CALLS have been made for Leeds to scrap seven years of work and ditch its planning blueprint.

The Leeds Unitary Development Plan, which will see Aireborough and Wharfedale through to 2006, could be adopted this summer.

Councillor Clive Fox (Con, Otley and Wharfedale) is calling for the council to scrap it and start a new plan.

But the council looks set to press ahead with the plan and believes another public inquiry would not be in the interest of

residents.

Coun Fox, who sits on the council's UDP Panel, says the revised draft UDP is flawed as it does not take into account new government guidelines about the use of previously developed 'brownfield' sites before greenbelt.

And at yesterday's full council meeting he was due to propose that the plan be dropped.

He said: "I believe that the plan is fundamentally flawed because it takes no account of government planning guidelines PPG3 which requires previously developed brownfield land to be developed before housing on greenfield sites can be considered.

"Work should commence on a new UDP which fully takes into account the government's current planning guidelines."

Last week the council's Executive Board considered responses to modifications in the plan and agreed to press ahead.

It could have recommended a fresh public inquiry but heard that many objections brought up by residents during last year's public consultation had already been debated at the public inquiry in front of a government inspector.

Members were told that there were new issues raised particularly to do with the new government guidelines concerning brownfield sites but that they could be dealt with through the UDP review or by the normal planning process.

A report to the board added that a second inquiry would mean further delay to the adoption of the plan which had already been in the making for more than seven years.

Coun Fox said once the plan is formally adopted green belt land could become developed.

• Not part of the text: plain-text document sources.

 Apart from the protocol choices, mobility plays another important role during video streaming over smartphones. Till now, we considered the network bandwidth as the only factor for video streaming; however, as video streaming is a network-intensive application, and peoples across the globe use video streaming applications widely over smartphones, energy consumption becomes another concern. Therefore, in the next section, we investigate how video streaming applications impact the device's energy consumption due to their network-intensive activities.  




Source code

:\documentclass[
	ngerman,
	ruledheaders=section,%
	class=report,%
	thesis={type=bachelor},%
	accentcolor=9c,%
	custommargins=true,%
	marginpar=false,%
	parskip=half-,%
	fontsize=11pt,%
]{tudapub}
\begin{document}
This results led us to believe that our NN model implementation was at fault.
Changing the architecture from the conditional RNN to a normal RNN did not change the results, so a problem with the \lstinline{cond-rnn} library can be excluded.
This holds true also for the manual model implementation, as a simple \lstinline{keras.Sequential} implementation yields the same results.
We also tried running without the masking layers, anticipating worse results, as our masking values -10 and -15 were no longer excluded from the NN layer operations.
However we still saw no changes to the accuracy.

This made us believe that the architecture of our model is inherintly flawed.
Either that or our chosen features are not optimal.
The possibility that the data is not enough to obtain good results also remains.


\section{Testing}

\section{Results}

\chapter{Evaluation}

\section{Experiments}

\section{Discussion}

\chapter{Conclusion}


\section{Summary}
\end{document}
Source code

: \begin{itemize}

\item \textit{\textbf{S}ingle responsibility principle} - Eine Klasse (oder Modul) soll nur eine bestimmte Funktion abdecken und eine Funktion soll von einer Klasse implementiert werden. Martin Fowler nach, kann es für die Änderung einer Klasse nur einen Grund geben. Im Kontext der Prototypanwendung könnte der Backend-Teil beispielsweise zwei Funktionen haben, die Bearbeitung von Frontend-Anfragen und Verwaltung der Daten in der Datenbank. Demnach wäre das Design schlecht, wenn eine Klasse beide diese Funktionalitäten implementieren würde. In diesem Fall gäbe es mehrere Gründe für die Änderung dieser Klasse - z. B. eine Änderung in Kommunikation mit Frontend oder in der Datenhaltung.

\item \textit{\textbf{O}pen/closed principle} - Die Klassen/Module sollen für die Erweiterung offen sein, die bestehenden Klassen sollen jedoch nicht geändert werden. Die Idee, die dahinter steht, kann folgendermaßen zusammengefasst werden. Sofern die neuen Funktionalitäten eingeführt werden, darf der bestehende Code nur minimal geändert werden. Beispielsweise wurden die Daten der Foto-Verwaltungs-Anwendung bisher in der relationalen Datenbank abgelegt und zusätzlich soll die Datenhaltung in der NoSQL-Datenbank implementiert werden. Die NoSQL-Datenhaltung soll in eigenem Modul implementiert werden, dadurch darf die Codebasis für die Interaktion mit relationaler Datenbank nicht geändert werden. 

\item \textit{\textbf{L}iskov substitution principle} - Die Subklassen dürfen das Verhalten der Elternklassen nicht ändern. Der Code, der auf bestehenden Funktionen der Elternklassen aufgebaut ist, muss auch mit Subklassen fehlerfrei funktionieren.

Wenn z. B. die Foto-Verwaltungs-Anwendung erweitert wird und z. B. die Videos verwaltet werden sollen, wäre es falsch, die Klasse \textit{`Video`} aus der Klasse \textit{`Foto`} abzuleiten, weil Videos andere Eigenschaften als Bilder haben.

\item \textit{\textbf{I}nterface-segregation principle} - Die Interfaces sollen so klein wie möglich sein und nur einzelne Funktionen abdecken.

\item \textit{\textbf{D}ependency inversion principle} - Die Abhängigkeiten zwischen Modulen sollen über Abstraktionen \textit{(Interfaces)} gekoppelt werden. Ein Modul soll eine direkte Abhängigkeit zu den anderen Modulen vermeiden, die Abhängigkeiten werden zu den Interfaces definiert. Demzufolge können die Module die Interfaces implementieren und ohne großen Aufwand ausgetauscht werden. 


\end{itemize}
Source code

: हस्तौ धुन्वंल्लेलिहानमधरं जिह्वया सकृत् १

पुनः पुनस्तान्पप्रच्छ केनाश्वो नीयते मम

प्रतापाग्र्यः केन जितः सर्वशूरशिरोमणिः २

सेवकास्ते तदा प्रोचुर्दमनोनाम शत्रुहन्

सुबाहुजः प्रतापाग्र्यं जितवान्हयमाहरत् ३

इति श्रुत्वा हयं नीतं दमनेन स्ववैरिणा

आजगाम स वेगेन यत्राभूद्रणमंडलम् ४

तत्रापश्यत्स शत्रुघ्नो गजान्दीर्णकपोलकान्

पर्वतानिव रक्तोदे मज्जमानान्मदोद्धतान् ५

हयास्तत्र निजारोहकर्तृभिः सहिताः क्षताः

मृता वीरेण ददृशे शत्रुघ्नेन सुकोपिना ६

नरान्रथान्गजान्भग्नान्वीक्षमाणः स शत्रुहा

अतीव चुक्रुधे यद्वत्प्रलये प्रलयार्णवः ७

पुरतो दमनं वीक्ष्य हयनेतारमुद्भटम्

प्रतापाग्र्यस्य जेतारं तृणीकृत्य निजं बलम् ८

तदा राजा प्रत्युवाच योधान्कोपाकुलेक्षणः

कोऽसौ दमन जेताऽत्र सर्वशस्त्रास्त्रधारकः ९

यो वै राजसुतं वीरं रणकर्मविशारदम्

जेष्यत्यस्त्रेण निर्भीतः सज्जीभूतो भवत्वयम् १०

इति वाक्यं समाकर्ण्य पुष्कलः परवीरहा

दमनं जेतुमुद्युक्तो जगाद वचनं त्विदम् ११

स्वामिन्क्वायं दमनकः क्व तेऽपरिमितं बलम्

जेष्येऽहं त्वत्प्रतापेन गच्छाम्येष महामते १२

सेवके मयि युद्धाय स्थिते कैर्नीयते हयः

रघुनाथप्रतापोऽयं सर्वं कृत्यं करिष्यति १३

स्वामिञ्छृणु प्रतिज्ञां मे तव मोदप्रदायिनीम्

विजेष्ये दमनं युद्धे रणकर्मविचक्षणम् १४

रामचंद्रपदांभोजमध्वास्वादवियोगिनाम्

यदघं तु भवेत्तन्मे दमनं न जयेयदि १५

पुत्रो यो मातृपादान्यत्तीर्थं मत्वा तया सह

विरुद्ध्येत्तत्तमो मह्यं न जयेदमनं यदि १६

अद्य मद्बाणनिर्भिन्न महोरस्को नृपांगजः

And that last year's consultation into modifications proposed by the government inspector had been little more than a public relations exercise.

"Nearly 2,500 objections were received on 188 issues, a number of them extra housing sites in greenbelt identified by the inspector and all but a handful have been arbitrarily dismissed by the council's planners as being not new evidence and thus not worthy of consideration.

"The objectors included a dozen councillors and three MPs all of whom have been told effectively they were wasting their time."

Coun Fox said the council was basically ignoring the PPG3 guidelines.

"That is new evidence and the planners are hoping to get away with a bland addendum to the UDP which amounts to a token acknowledgement that PPG3 will need to be taken into consideration in due course. That is clearly nonsense as the planning minister Nick Raynsford has said on a number of occasions that PPG3 applies now, not when a local authority gets round to reviewing its planning policies."

He added that it seemed that the council was pressing for a plan to be in place as soon as possible.

'They seem to be saying life will come to an abrupt halt if there is no adopted UDP. "

l The plan will now be put on deposit to give people the chance to make comments on the new modifications. Only representations to the latest modifications will be taken into account.